Plaza 10 de Febrero is the town’s focal point. It features less important buildings that its counterparts in La Paz or Sucre, but that creates a good opportunity to enjoy the plaza itself. Most modern cities have obliterated the notion of a central plaza and thus modern people ignore the joy of sitting at a bench surrounded by green gardens while having the absolute certainty of being watching all the main events in town. No revolution would happen without noticing it; no piece of juicy gossip would pass unperceived while enjoying the mid-afternoon sun. Who needs cable television or Internet while a central plaza is nearby?
The other main point of interest in Oruro is the Santuario de la Virgen del Socavón, a church dedicated to the cult of the Socavon Virgin. The cult began at the 16th century at the base of the hill closest to downtown. The image was painted over a mud wall and later a small church was built around it. The church had been restored twice, in the 19th and 20th centuries in what is known as “Republican Colonial” style. A curved staircase at its base, connecting the church with the street gives the place a harmonious look. The Socavon part of the name refers to the nearby mines. The virgin is revered by the miners and the carnival dancing groups.

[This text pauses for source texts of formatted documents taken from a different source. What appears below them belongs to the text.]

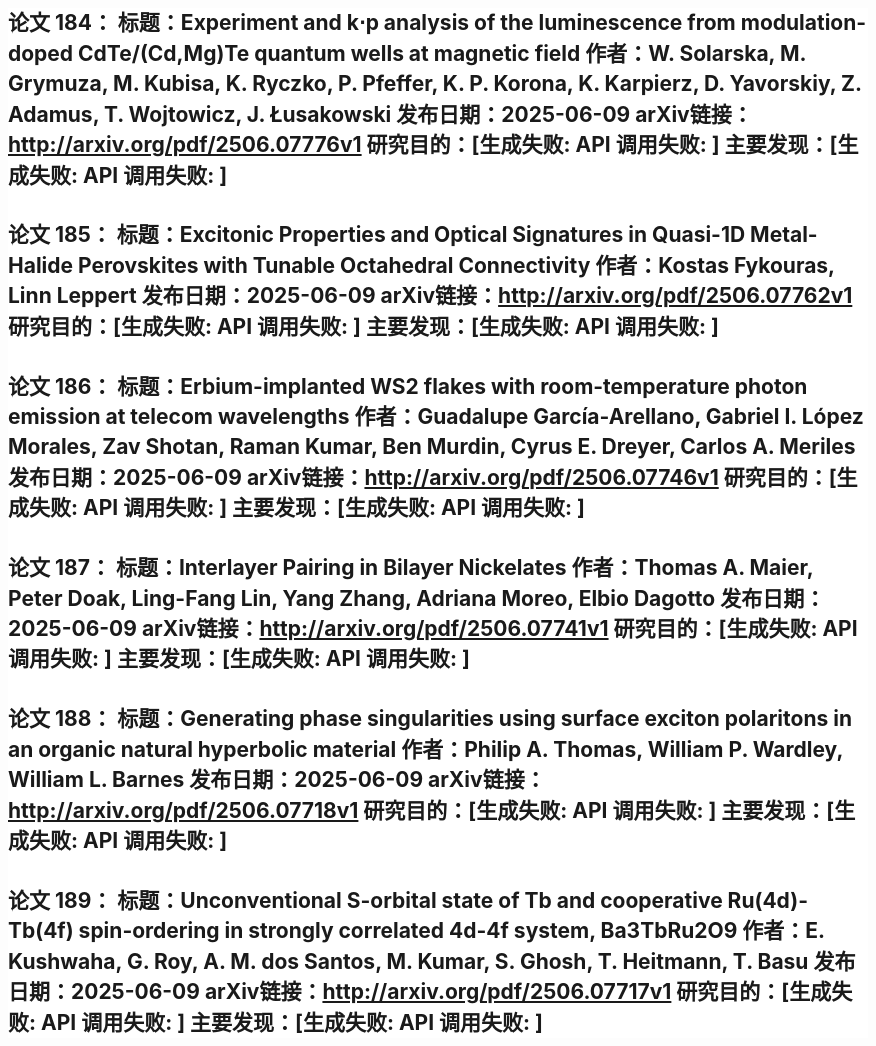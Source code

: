 论文 184：
标题：Experiment and k$\cdot$p analysis of the luminescence from modulation-doped CdTe/(Cd,Mg)Te quantum wells at magnetic field
作者：W. Solarska, M. Grymuza, M. Kubisa, K. Ryczko, P. Pfeffer, K. P. Korona, K. Karpierz, D. Yavorskiy, Z. Adamus, T. Wojtowicz, J. Łusakowski
发布日期：2025-06-09
arXiv链接：http://arxiv.org/pdf/2506.07776v1
研究目的：[生成失败: API 调用失败: ]
主要发现：[生成失败: API 调用失败: ]
---

论文 185：
标题：Excitonic Properties and Optical Signatures in Quasi-1D Metal-Halide Perovskites with Tunable Octahedral Connectivity
作者：Kostas Fykouras, Linn Leppert
发布日期：2025-06-09
arXiv链接：http://arxiv.org/pdf/2506.07762v1
研究目的：[生成失败: API 调用失败: ]
主要发现：[生成失败: API 调用失败: ]
---

论文 186：
标题：Erbium-implanted WS2 flakes with room-temperature photon emission at telecom wavelengths
作者：Guadalupe García-Arellano, Gabriel I. López Morales, Zav Shotan, Raman Kumar, Ben Murdin, Cyrus E. Dreyer, Carlos A. Meriles
发布日期：2025-06-09
arXiv链接：http://arxiv.org/pdf/2506.07746v1
研究目的：[生成失败: API 调用失败: ]
主要发现：[生成失败: API 调用失败: ]
---

论文 187：
标题：Interlayer Pairing in Bilayer Nickelates
作者：Thomas A. Maier, Peter Doak, Ling-Fang Lin, Yang Zhang, Adriana Moreo, Elbio Dagotto
发布日期：2025-06-09
arXiv链接：http://arxiv.org/pdf/2506.07741v1
研究目的：[生成失败: API 调用失败: ]
主要发现：[生成失败: API 调用失败: ]
---

论文 188：
标题：Generating phase singularities using surface exciton polaritons in an organic natural hyperbolic material
作者：Philip A. Thomas, William P. Wardley, William L. Barnes
发布日期：2025-06-09
arXiv链接：http://arxiv.org/pdf/2506.07718v1
研究目的：[生成失败: API 调用失败: ]
主要发现：[生成失败: API 调用失败: ]
---

论文 189：
标题：Unconventional S-orbital state of Tb and cooperative Ru(4d)-Tb(4f) spin-ordering in strongly correlated 4d-4f system, Ba3TbRu2O9
作者：E. Kushwaha, G. Roy, A. M. dos Santos, M. Kumar, S. Ghosh, T. Heitmann, T. Basu
发布日期：2025-06-09
arXiv链接：http://arxiv.org/pdf/2506.07717v1
研究目的：[生成失败: API 调用失败: ]
主要发现：[生成失败: API 调用失败: ]
---
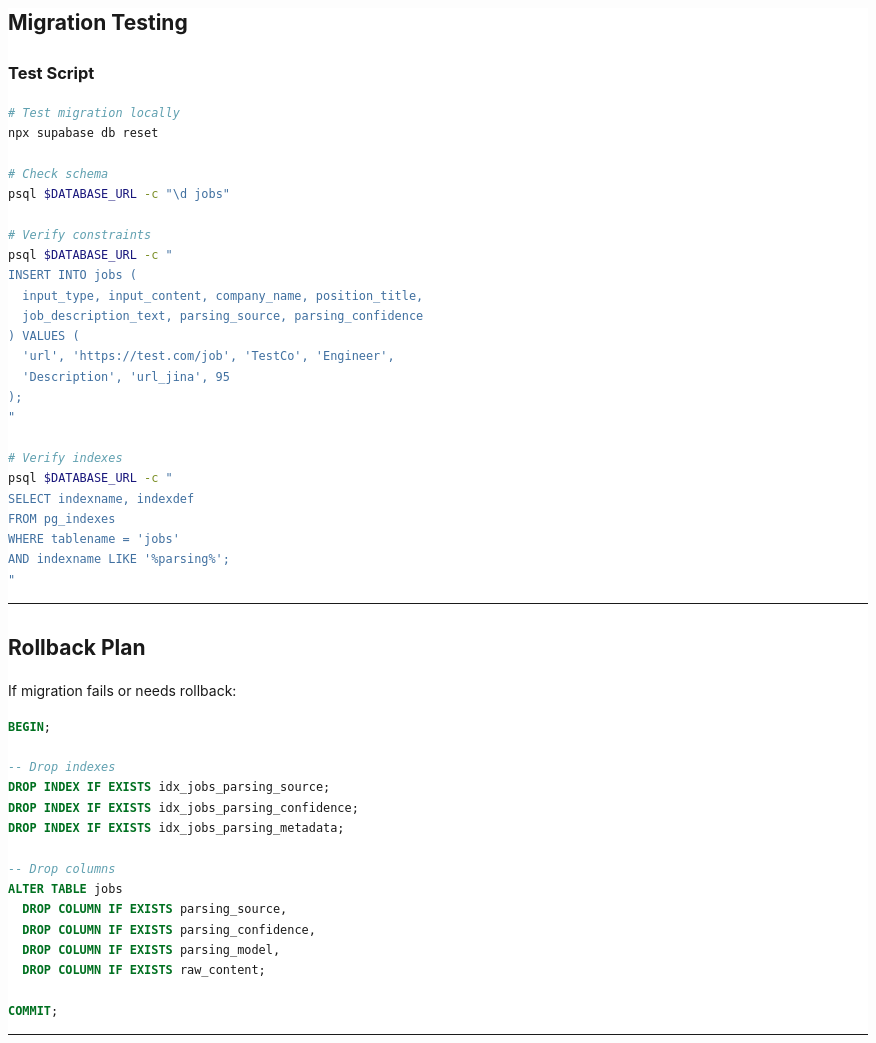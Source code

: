 
## Migration Testing

### Test Script

```bash
# Test migration locally
npx supabase db reset

# Check schema
psql $DATABASE_URL -c "\d jobs"

# Verify constraints
psql $DATABASE_URL -c "
INSERT INTO jobs (
  input_type, input_content, company_name, position_title,
  job_description_text, parsing_source, parsing_confidence
) VALUES (
  'url', 'https://test.com/job', 'TestCo', 'Engineer',
  'Description', 'url_jina', 95
);
"

# Verify indexes
psql $DATABASE_URL -c "
SELECT indexname, indexdef
FROM pg_indexes
WHERE tablename = 'jobs'
AND indexname LIKE '%parsing%';
"
```

---

## Rollback Plan

If migration fails or needs rollback:

```sql
BEGIN;

-- Drop indexes
DROP INDEX IF EXISTS idx_jobs_parsing_source;
DROP INDEX IF EXISTS idx_jobs_parsing_confidence;
DROP INDEX IF EXISTS idx_jobs_parsing_metadata;

-- Drop columns
ALTER TABLE jobs
  DROP COLUMN IF EXISTS parsing_source,
  DROP COLUMN IF EXISTS parsing_confidence,
  DROP COLUMN IF EXISTS parsing_model,
  DROP COLUMN IF EXISTS raw_content;

COMMIT;
```

---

Below the church is the Museo Minero, where the different aspects of the mining – including the railways and old cars can be studied. As all the Bolivian mines also this one contains underground sanctuaries to the devil, which is called here “Tio.” At first, the concept is confounding. “Tio” means “uncle” in Spanish and that obviously is not the case of the creature facing the nosy visitors. To understand the concept, it must be known that the Quechua language lacks the consonant “D.” Hence, the Spanish “Dios” (God) became “Tio” while the Quechua people tried to pronounce it. Yet, the figure being worshipped there is not God, but Satan. Painted in deep red, with big horns on his head and goat’s feet, it resembles a sitting satyr with a huge erection. The miners in active mines bring him cigarettes, coca leaves, alcohol, and soda drinks on a daily basis.
Nearby is the Museo Etnografico which contains a huge collection of items related to the Chipaya and Uru people – the indigenous people of the area – as well as masks and customs used for the Carnival. It is interesting to note that all the devil masks have huge, round, blue eyes.